A complication of interpreting tree growth patterns and iWUE-estimation that needs careful consideration are the effects of age, tree size or height (Brienen et al. 2017; McDowell et al. 2011). Dendrochronologists have conventionally used empirical detrending methods to remove age-related growth patterns from ring-width data prior to assessing climate-sensitivity of tree growth. In recent decades it has become popular among ecologists and ecophysiologists to convert tree-ring data to basal area increment (BAI) or BAI/basal area for a given year, often putatively as a means to avoid the need to detrend ring-width data that decline with tree size and age. However, the often-stated or implied contention that these variables overcome the need for detrending is a misconception. For example, BAI tends to increase with tree size, but trees with initially greater BAI tend to have steeper positive relationships between BAI and tree age (Voelker et al. 2008). Likewise, BAI/basal area has a negative trend with age that is particularly steep when trees are young and BAI/basal area is nearer to one. Hence, it should be obvious that use of BAI or BAI/basal area may include biases in tree growth trends and should not be compared when groups of trees differ in age or size. Overall, BAI or BAI/basal area methods may not be an improvement over conventional detrending methods for comparison to stable isotopes in the same tree rings, particularly for studies of trees that are young (i.e., <100 years in age).
The carbon isotopes of tree-rings can change as trees grow, and depending somewhat on species and stand density, foliage is displayed at further distances from soil water sources as they get taller and form larger branches (McDowell et al. 2011). This change in stature results in a greater hydrostatic gradient in water potential and higher hydraulic resistance that impacts canopy-level stomatal conductance and thus iWUE. Such long-term trends owing to changes in tree stature can be mistakenly attributed to climate and/or CO2, so care should be taken to minimize the potential for this bias by considering it in assessments of carbon isotope responses to long-term environmental change (Brienen et al. 2017).
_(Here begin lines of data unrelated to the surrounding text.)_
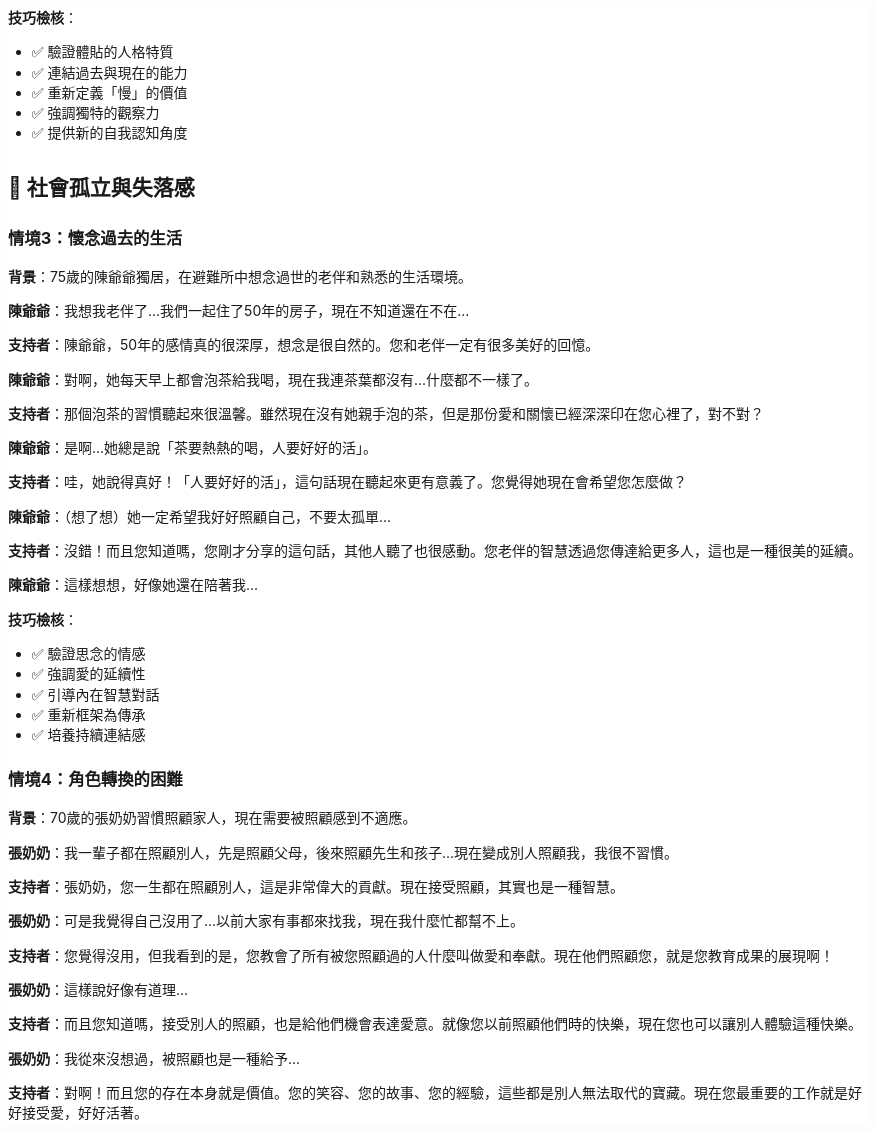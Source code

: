 **技巧檢核**：

- ✅ 驗證體貼的人格特質
- ✅ 連結過去與現在的能力
- ✅ 重新定義「慢」的價值
- ✅ 強調獨特的觀察力
- ✅ 提供新的自我認知角度

## 👵 社會孤立與失落感

### 情境3：懷念過去的生活

**背景**：75歲的陳爺爺獨居，在避難所中想念過世的老伴和熟悉的生活環境。

**陳爺爺**：我想我老伴了...我們一起住了50年的房子，現在不知道還在不在...

**支持者**：陳爺爺，50年的感情真的很深厚，想念是很自然的。您和老伴一定有很多美好的回憶。

**陳爺爺**：對啊，她每天早上都會泡茶給我喝，現在我連茶葉都沒有...什麼都不一樣了。

**支持者**：那個泡茶的習慣聽起來很溫馨。雖然現在沒有她親手泡的茶，但是那份愛和關懷已經深深印在您心裡了，對不對？

**陳爺爺**：是啊...她總是說「茶要熱熱的喝，人要好好的活」。

**支持者**：哇，她說得真好！「人要好好的活」，這句話現在聽起來更有意義了。您覺得她現在會希望您怎麼做？

**陳爺爺**：（想了想）她一定希望我好好照顧自己，不要太孤單...

**支持者**：沒錯！而且您知道嗎，您剛才分享的這句話，其他人聽了也很感動。您老伴的智慧透過您傳達給更多人，這也是一種很美的延續。

**陳爺爺**：這樣想想，好像她還在陪著我...

**技巧檢核**：

- ✅ 驗證思念的情感
- ✅ 強調愛的延續性
- ✅ 引導內在智慧對話
- ✅ 重新框架為傳承
- ✅ 培養持續連結感

### 情境4：角色轉換的困難

**背景**：70歲的張奶奶習慣照顧家人，現在需要被照顧感到不適應。

**張奶奶**：我一輩子都在照顧別人，先是照顧父母，後來照顧先生和孩子...現在變成別人照顧我，我很不習慣。

**支持者**：張奶奶，您一生都在照顧別人，這是非常偉大的貢獻。現在接受照顧，其實也是一種智慧。

**張奶奶**：可是我覺得自己沒用了...以前大家有事都來找我，現在我什麼忙都幫不上。

**支持者**：您覺得沒用，但我看到的是，您教會了所有被您照顧過的人什麼叫做愛和奉獻。現在他們照顧您，就是您教育成果的展現啊！

**張奶奶**：這樣說好像有道理...

**支持者**：而且您知道嗎，接受別人的照顧，也是給他們機會表達愛意。就像您以前照顧他們時的快樂，現在您也可以讓別人體驗這種快樂。

**張奶奶**：我從來沒想過，被照顧也是一種給予...

**支持者**：對啊！而且您的存在本身就是價值。您的笑容、您的故事、您的經驗，這些都是別人無法取代的寶藏。現在您最重要的工作就是好好接受愛，好好活著。
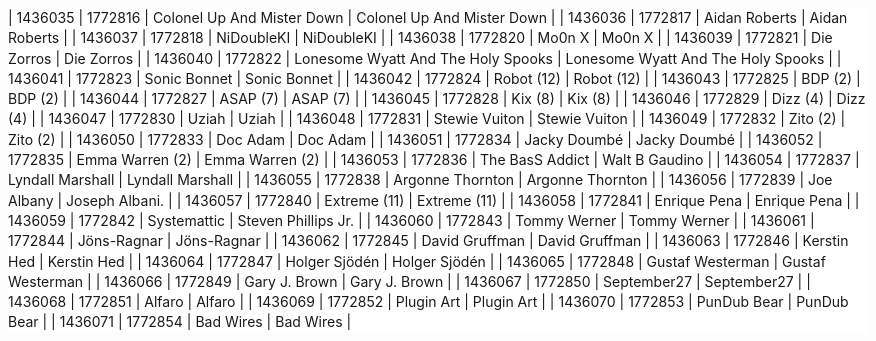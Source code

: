 | 1436035 | 1772816 | Colonel Up And Mister Down | Colonel Up And Mister Down |
| 1436036 | 1772817 | Aidan Roberts | Aidan Roberts |
| 1436037 | 1772818 | NiDoubleKI | NiDoubleKI |
| 1436038 | 1772820 | Mo0n X | Mo0n X |
| 1436039 | 1772821 | Die Zorros | Die Zorros |
| 1436040 | 1772822 | Lonesome Wyatt And The Holy Spooks | Lonesome Wyatt And The Holy Spooks |
| 1436041 | 1772823 | Sonic Bonnet | Sonic Bonnet |
| 1436042 | 1772824 | Robot (12) | Robot (12) |
| 1436043 | 1772825 | BDP (2) | BDP (2) |
| 1436044 | 1772827 | ASAP (7) | ASAP (7) |
| 1436045 | 1772828 | Kix (8) | Kix (8) |
| 1436046 | 1772829 | Dizz (4) | Dizz (4) |
| 1436047 | 1772830 | Uziah | Uziah |
| 1436048 | 1772831 | Stewie Vuiton | Stewie Vuiton |
| 1436049 | 1772832 | Zito (2) | Zito (2) |
| 1436050 | 1772833 | Doc Adam | Doc Adam |
| 1436051 | 1772834 | Jacky Doumbé | Jacky Doumbé |
| 1436052 | 1772835 | Emma Warren (2) | Emma Warren (2) |
| 1436053 | 1772836 | The BasS Addict | Walt B Gaudino |
| 1436054 | 1772837 | Lyndall Marshall | Lyndall Marshall |
| 1436055 | 1772838 | Argonne Thornton | Argonne Thornton |
| 1436056 | 1772839 | Joe Albany | Joseph Albani. |
| 1436057 | 1772840 | Extreme (11) | Extreme (11) |
| 1436058 | 1772841 | Enrique Pena | Enrique Pena |
| 1436059 | 1772842 | Systemattic | Steven Phillips Jr. |
| 1436060 | 1772843 | Tommy Werner | Tommy Werner |
| 1436061 | 1772844 | Jöns-Ragnar | Jöns-Ragnar |
| 1436062 | 1772845 | David Gruffman | David Gruffman |
| 1436063 | 1772846 | Kerstin Hed | Kerstin Hed |
| 1436064 | 1772847 | Holger Sjödén | Holger Sjödén |
| 1436065 | 1772848 | Gustaf Westerman | Gustaf Westerman |
| 1436066 | 1772849 | Gary J. Brown | Gary J. Brown |
| 1436067 | 1772850 | September27 | September27 |
| 1436068 | 1772851 | Alfaro | Alfaro |
| 1436069 | 1772852 | Plugin Art | Plugin Art |
| 1436070 | 1772853 | PunDub Bear | PunDub Bear |
| 1436071 | 1772854 | Bad Wires | Bad Wires |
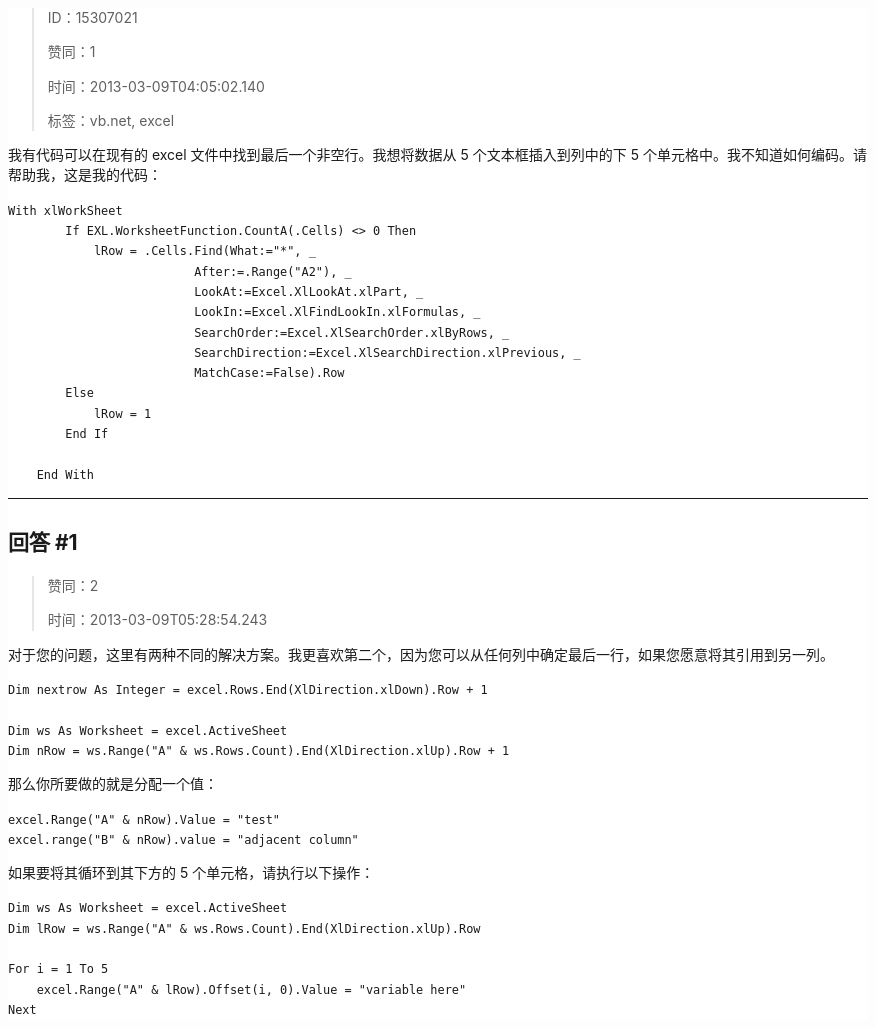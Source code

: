 > ID：15307021
> 
> 赞同：1
> 
> 时间：2013-03-09T04:05:02.140
> 
> 标签：vb.net, excel

我有代码可以在现有的 excel 文件中找到最后一个非空行。我想将数据从 5 个文本框插入到列中的下 5 个单元格中。我不知道如何编码。请帮助我，这是我的代码：

```
With xlWorkSheet
        If EXL.WorksheetFunction.CountA(.Cells) <> 0 Then
            lRow = .Cells.Find(What:="*", _
                          After:=.Range("A2"), _
                          LookAt:=Excel.XlLookAt.xlPart, _
                          LookIn:=Excel.XlFindLookIn.xlFormulas, _
                          SearchOrder:=Excel.XlSearchOrder.xlByRows, _
                          SearchDirection:=Excel.XlSearchDirection.xlPrevious, _
                          MatchCase:=False).Row
        Else
            lRow = 1
        End If

    End With 
```

* * *

## 回答 #1

> 赞同：2
> 
> 时间：2013-03-09T05:28:54.243

对于您的问题，这里有两种不同的解决方案。我更喜欢第二个，因为您可以从任何列中确定最后一行，如果您愿意将其引用到另一列。

```
Dim nextrow As Integer = excel.Rows.End(XlDirection.xlDown).Row + 1

Dim ws As Worksheet = excel.ActiveSheet
Dim nRow = ws.Range("A" & ws.Rows.Count).End(XlDirection.xlUp).Row + 1 
```

那么你所要做的就是分配一个值：

```
excel.Range("A" & nRow).Value = "test"
excel.range("B" & nRow).value = "adjacent column" 
```

如果要将其循环到其下方的 5 个单元格，请执行以下操作：

```
Dim ws As Worksheet = excel.ActiveSheet
Dim lRow = ws.Range("A" & ws.Rows.Count).End(XlDirection.xlUp).Row

For i = 1 To 5
    excel.Range("A" & lRow).Offset(i, 0).Value = "variable here"
Next 
```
If neglected, this bias could result in an over-estimation of how CO2 modifies leaf gas exchange. Several studies have, however, highlighted that δ13C mainly has age-related trends in the first few decades, forming a so-called juvenile trend, but not later on (Gagen et al. 2007; McCarroll and Loader 2004). This problem can be avoided by simply not using the juvenile phase or by applying appropriate corrections if known for a specific species or site (Vadeboncoeur et al. 2020). The age-trend can well be tested for trees growing in pre-industrial times where there are no strong variations in CO2-concentration by aligning them according their cambial age. This was done in a recent study with coastal redwood trees where indeed the age-trend was strongest in the first few decades of their life, but extended several centuries before finally levelling off (Voelker et al. 2018) (Fig. 17.1). These trees are, however, almost 100 m tall and take exceptionally long to reach this height, showing that there is no universal juvenile phase that is applicable across species and forest types.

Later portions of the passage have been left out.